▸ Your goal
Please retype the records below exactly as they appear, but leave out the pictures.
### Data provided ###
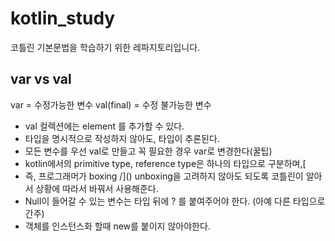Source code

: # kotlin_study
코틀린 기본문법을 학습하기 위한 레파지토리입니다.


## var vs val

var = 수정가능한 변수
val(final) = 수정 불가능한 변수

- val 컬렉션에는 element 를 추가할 수 있다.
- 타입을 명시적으로 작성하지 않아도, 타입이 추론된다.
- 모든 변수를 우선 val로 만들고 꼭 필요한 경우 var로 변경한다(꿀팁)
- kotlin에서의 primitive type, reference type은 하나의 타입으로 구분하며,[
- 즉, 프로그래머가 boxing /]() unboxing을 고려하지 않아도 되도록 코틀린이 알아서 상황에 따라서 바꿔서 사용해준다. 
- Null이 들어갈 수 있는 변수는 타입 뒤에 ? 를 붙여주어야 한다. (아예 다른 타입으로 간주)
- 객체를 인스턴스화 할때 new를 붙이지 않아야한다.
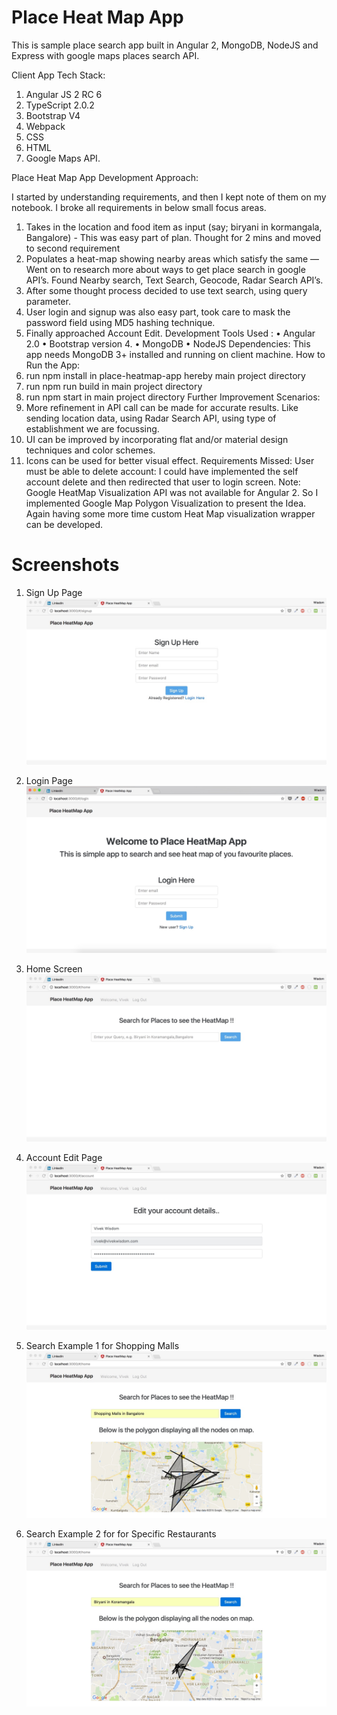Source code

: # Place Heat Map App

This is sample place search app built in Angular 2, MongoDB, NodeJS and Express with google maps places search API.

Client App Tech Stack:

1. Angular JS 2 RC 6
2. TypeScript 2.0.2
3. Bootstrap V4
4. Webpack
5. CSS
6. HTML
7. Google Maps API.


Place Heat Map App Development Approach:

I started by understanding requirements, and then I kept note of them on my notebook.
I broke all requirements in below small focus areas.

1. Takes in the location and food item as input (say; biryani in kormangala, Bangalore) - This was easy part of plan. Thought for 2 mins and moved to second requirement
2. Populates a heat-map showing nearby areas which satisfy the same — Went on to research more about ways to get place search in google API’s. Found Nearby search, Text Search, Geocode, Radar Search API’s.
3. After some thought process decided to use text search, using query parameter.
4. User login and signup was also easy part, took care to mask the password field using MD5
hashing technique.
5. Finally approached Account Edit.
Development Tools Used :
• Angular 2.0
• Bootstrap version 4. • MongoDB
• NodeJS
Dependencies:
This app needs MongoDB 3+ installed and running on client machine.
How to Run the App:
1. run npm install in place-heatmap-app hereby main project directory
2. run npm run build in main project directory
3. run npm start in main project directory
Further Improvement Scenarios:
1. More refinement in API call can be made for accurate results. Like sending location data, using Radar Search API, using type of establishment we are focussing.
2. UI can be improved by incorporating flat and/or material design techniques and color schemes.
3. Icons can be used for better visual effect.
Requirements Missed:
User must be able to delete account: I could have implemented the self account delete and then redirected that user to login screen.
Note: Google HeatMap Visualization API was not available for Angular 2. So I implemented Google Map Polygon Visualization to present the Idea. Again having some more time custom Heat Map visualization wrapper can be developed.


# Screenshots

1. Sign Up Page
![Login Page](https://github.com/vivekwisdom/Place-Polygon-Map/blob/master/screenshots/Place-heat-map-signup.jpeg)

2. Login Page
![Login Page](https://github.com/vivekwisdom/Place-Polygon-Map/blob/master/screenshots/Place-heat-map-login.jpeg)

3. Home Screen 
![Home Screen](https://github.com/vivekwisdom/Place-Polygon-Map/blob/master/screenshots/home-screen.jpeg)

4. Account Edit Page 
![Account Edit Page](https://github.com/vivekwisdom/Place-Polygon-Map/blob/master/screenshots/account-edit-page.jpeg)

5. Search Example 1 for Shopping Malls 
![Search Example 1](https://github.com/vivekwisdom/Place-Polygon-Map/blob/master/screenshots/search-example-1.jpeg)

6. Search Example 2 for for Specific Restaurants
![Search Example 2](https://github.com/vivekwisdom/Place-Polygon-Map/blob/master/screenshots/search-example-2.jpeg)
###
▸ Problem solution
Source code

: # kotlin_study
코틀린 기본문법을 학습하기 위한 레파지토리입니다.


## var vs val

var = 수정가능한 변수
val(final) = 수정 불가능한 변수

- val 컬렉션에는 element 를 추가할 수 있다.
- 타입을 명시적으로 작성하지 않아도, 타입이 추론된다.
- 모든 변수를 우선 val로 만들고 꼭 필요한 경우 var로 변경한다(꿀팁)
- kotlin에서의 primitive type, reference type은 하나의 타입으로 구분하며,[
- 즉, 프로그래머가 boxing /]() unboxing을 고려하지 않아도 되도록 코틀린이 알아서 상황에 따라서 바꿔서 사용해준다. 
- Null이 들어갈 수 있는 변수는 타입 뒤에 ? 를 붙여주어야 한다. (아예 다른 타입으로 간주)
- 객체를 인스턴스화 할때 new를 붙이지 않아야한다.
Source code

: # Place Heat Map App

This is sample place search app built in Angular 2, MongoDB, NodeJS and Express with google maps places search API.

Client App Tech Stack:

1. Angular JS 2 RC 6
2. TypeScript 2.0.2
3. Bootstrap V4
4. Webpack
5. CSS
6. HTML
7. Google Maps API.


Place Heat Map App Development Approach:

I started by understanding requirements, and then I kept note of them on my notebook.
I broke all requirements in below small focus areas.

1. Takes in the location and food item as input (say; biryani in kormangala, Bangalore) - This was easy part of plan. Thought for 2 mins and moved to second requirement
2. Populates a heat-map showing nearby areas which satisfy the same — Went on to research more about ways to get place search in google API’s. Found Nearby search, Text Search, Geocode, Radar Search API’s.
3. After some thought process decided to use text search, using query parameter.
4. User login and signup was also easy part, took care to mask the password field using MD5
hashing technique.
5. Finally approached Account Edit.
Development Tools Used :
• Angular 2.0
• Bootstrap version 4. • MongoDB
• NodeJS
Dependencies:
This app needs MongoDB 3+ installed and running on client machine.
How to Run the App:
1. run npm install in place-heatmap-app hereby main project directory
2. run npm run build in main project directory
3. run npm start in main project directory
Further Improvement Scenarios:
1. More refinement in API call can be made for accurate results. Like sending location data, using Radar Search API, using type of establishment we are focussing.
2. UI can be improved by incorporating flat and/or material design techniques and color schemes.
3. Icons can be used for better visual effect.
Requirements Missed:
User must be able to delete account: I could have implemented the self account delete and then redirected that user to login screen.
Note: Google HeatMap Visualization API was not available for Angular 2. So I implemented Google Map Polygon Visualization to present the Idea. Again having some more time custom Heat Map visualization wrapper can be developed.


# Screenshots

1. Sign Up Page
![Login Page](https://github.com/vivekwisdom/Place-Polygon-Map/blob/master/screenshots/Place-heat-map-signup.jpeg)

2. Login Page
![Login Page](https://github.com/vivekwisdom/Place-Polygon-Map/blob/master/screenshots/Place-heat-map-login.jpeg)

3. Home Screen 
![Home Screen](https://github.com/vivekwisdom/Place-Polygon-Map/blob/master/screenshots/home-screen.jpeg)

4. Account Edit Page 
![Account Edit Page](https://github.com/vivekwisdom/Place-Polygon-Map/blob/master/screenshots/account-edit-page.jpeg)

5. Search Example 1 for Shopping Malls 
![Search Example 1](https://github.com/vivekwisdom/Place-Polygon-Map/blob/master/screenshots/search-example-1.jpeg)

6. Search Example 2 for for Specific Restaurants
![Search Example 2](https://github.com/vivekwisdom/Place-Polygon-Map/blob/master/screenshots/search-example-2.jpeg)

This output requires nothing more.